Perhaps someone who used to read BangPath?s like postal addresses. Or knew what DataGeneral was BeforeMicrosoft. Nicer term, but less endearing, than OldFarts. -- SunirShah, youngen


Perhaps those of us who remember front panel switches and BlinkenLights? that were meaningful?

Maybe those of us who not only know what an accumulator is, but why it's called an accumulator?

Or maybe those of us who have built TTL FlipFlops? Or vacuum tube or relay?

Or used machines with drum memory? Or tape cores, or magnitostrictive delay lines, or who still call "main memory" "core memory". Or used to adjust the drum-to-head clearance by running them down until you heard the squeal, them backing off a half turn? Or know what the sense winding is and what it looks like?

An internet OldTimer would know bang paths and who Henry Spencer is, but that wouldn't necessarily make them an OldTimer.


Someone who keeps bringing up how oldTimer they are, about how they got started when (a) people still punched cards (or wrote programs on box-lined sheets so the "girls" in keypunch could type them in), (b) people had to enter the bootstrap program off the switches, (c) vaccuum tubes ("valves" in England, cf Hoyle's sfi The Black Cloud) kept the rooms warm in winter.

And have seen keypunch "girls" trying to correct a typo by back-spacing and punching the correct key several times!
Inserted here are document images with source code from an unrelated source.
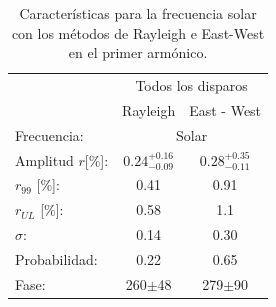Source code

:     \begin{table}[H]
        \begin{small}
            \begin{center}
                \begin{tabular}[c]{l|c|c|}
                    \cline{2-3}         & \multicolumn{2}{c|}{Todos los disparos} \\ \cline{2-3}
                                        & Rayleigh                      & East - West            \\\hline
\multicolumn{1}{|l|}{Frecuencia:}             &\multicolumn{2}{c|}{Solar}        \\
\multicolumn{1}{|l|}{Amplitud $r$[\%]:} & $0.24^{+0.16}_{-0.09}$        & $0.28^{+0.35}_{-0.11}$ \\
\multicolumn{1}{|l|}{$r_{99}$ [\%]:   } & 0.41                          & 0.91       \\
\multicolumn{1}{|l|}{$r_{UL}$ [\%]:   } & 0.58                          & 1.1       \\
\multicolumn{1}{|l|}{$\sigma$:        } & 0.14                          & 0.30          \\\hline
\multicolumn{1}{|l|}{Probabilidad:    } & 0.22                          & 0.65          \\
\multicolumn{1}{|l|}{Fase:            } & 260$\pm$48                    & 279$\pm$90    \\\hline
                \end{tabular}
            \end{center}
        \end{small}
        \caption{Características para la frecuencia solar con los métodos de Rayleigh  e East-West en el primer armónico.}
        \label{tab:solar_3}
    \end{table}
When you get to call people who started off with Algol60 "youngsters".


people had to enter the bootstrap program off the switches,...

Ooh, Yeah, load the octal boot address in the switches, hit swithes->E switch, hit E -> M switch, Load the op into the switches, hit switches -> E switch, hit store switch which increments the M automagically, ... <sigh> Oops, gotta go empty my drool cup.
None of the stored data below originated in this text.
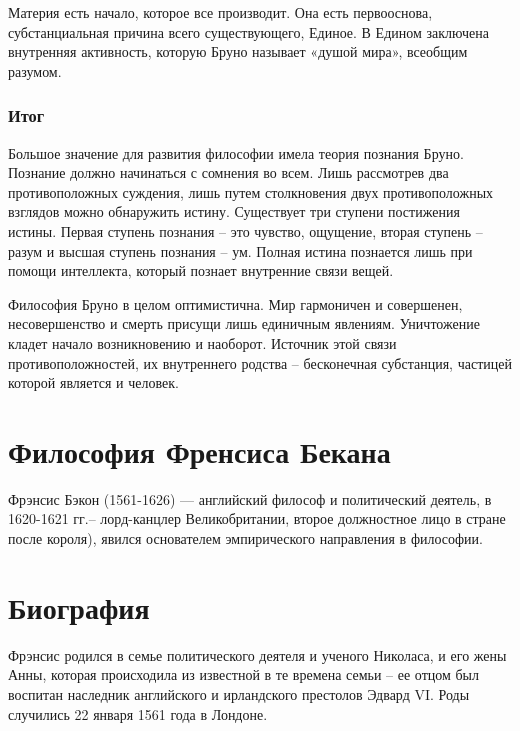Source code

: \documentclass[
]{article}
\begin{document}
Материя есть начало, которое все производит. Она есть первооснова,
субстанциальная причина всего существующего, Единое. В Едином заключена
внутренняя активность, которую Бруно называет «душой мира», всеобщим
разумом.

\hypertarget{ux438ux442ux43eux433-8}{%
\subsubsection{Итог}\label{ux438ux442ux43eux433-8}}

Большое значение для развития философии имела теория познания Бруно.
Познание должно начинаться с сомнения во всем. Лишь рассмотрев два
противоположных суждения, лишь путем столкновения двух противоположных
взглядов можно обнаружить истину. Существует три ступени постижения
истины. Первая ступень познания -- это чувство, ощущение, вторая ступень
-- разум и высшая ступень познания -- ум. Полная истина познается лишь
при помощи интеллекта, который познает внутренние связи вещей.

Философия Бруно в целом оптимистична. Мир гармоничен и совершенен,
несовершенство и смерть присущи лишь единичным явлениям. Уничтожение
кладет начало возникновению и наоборот. Источник этой связи
противоположностей, их внутреннего родства -- бесконечная субстанция,
частицей которой является и человек.

\hypertarget{ux444ux438ux43bux43eux441ux43eux444ux438ux44f-ux444ux440ux435ux43dux441ux438ux441ux430-ux431ux435ux43aux430ux43dux430}{%
\section{Философия Френсиса
Бекана}\label{ux444ux438ux43bux43eux441ux43eux444ux438ux44f-ux444ux440ux435ux43dux441ux438ux441ux430-ux431ux435ux43aux430ux43dux430}}

Фрэнсис Бэкон (1561-1626) --- английский философ и политический деятель,
в 1620-1621 гг.-- лорд-канцлер Великобритании, второе должностное лицо в
стране после короля), явился основателем эмпирического направления в
философии.

\hypertarget{ux431ux438ux43eux433ux440ux430ux444ux438ux44f-2}{%
\section{Биография}\label{ux431ux438ux43eux433ux440ux430ux444ux438ux44f-2}}

Фрэнсис родился в семье политического деятеля и ученого Николаса, и его
жены Анны, которая происходила из известной в те времена семьи -- ее
отцом был воспитан наследник английского и ирландского престолов Эдвард
VI. Роды случились 22 января 1561 года в Лондоне.
\end{document}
Perhaps those of us sure that the new WikiName GreenBarAddiction must be about continuous forms for impact printers.

I used to take the scrap computer paper to some friends who ran a play group for 3 to 4 year olds. One day I took some plain paper and one girl saw it was wrong and drew the green lines on the paper. -- JohnFletcher


Speaking of greenbar, how about the number of carriage control tapes that you have punched? Don't forget keypunch drum cards - Youthful old-timer (or am I just still ignorant?)


[sigh] ImissGreenBar.


Someone who misses the idle-loop softly sliding by the 16 front-panel lights on the CPU.

Or putting a radio on top of the computer, and programming the lights to generate EMI at radio frequencies and play tunes...

Someone who still calls memory "core" from time to time.

Someone who views the internet as basically a PDP11 on steroids. IP addresses? Domain Names? Just the I/O-Page problem, revisited....


Someone who gets the insult: I could eat greenbar and s**t better code than that!


See ReallyOldIron http://usemod.com/cgi-bin/mb.pl?OldGeezers


JohnFletcher

I started programming on an IBM 1620 in the Chem Eng Department at Cambridge University in about 1966. That had switches, numbered 1 to 4 which could be programmed in FORTRAN to control program flow. It also had a STOP button. Input was paper tape and it had a huge disk drive, bigger than a tub washing machine. Output was onto a heavy typewriter with a moving carriage.


I can't go back so far so I'm a NotSoOldTimer? - circa 1972 -- Magnetic Core Memory you could warm your hands over on a cold day and an IBM 360/40 ---CardStacker?/Reader & Teletype Terminals at 110 Baud and the New fangled 300 Baud Video Terminals. Saying to the RadioShack Store Owner - When the TRS-80 comes in, give me a call, I'll get it going for you. 4K RAM and a cassette recorder for a data and program storage device. Bought the second one he had - serial no in the 2000s. On to the Tandy 1000 and two 5 1/4 floppies - all the storage one could possibly need? The answer to the people who asked "what do you use a computer for" became "EVERYTHING". BBSing using a 300 Baud Modem with manual switches. All this makes me appreciate the new 1.6Ghz Pentium 4 with 80 Gig Hard Drive and CD RW and a Cable Modem connected to the Internet. What more could you possibly need? Yogi Berra might say it this way: I don't think we have seen nothing yet!!!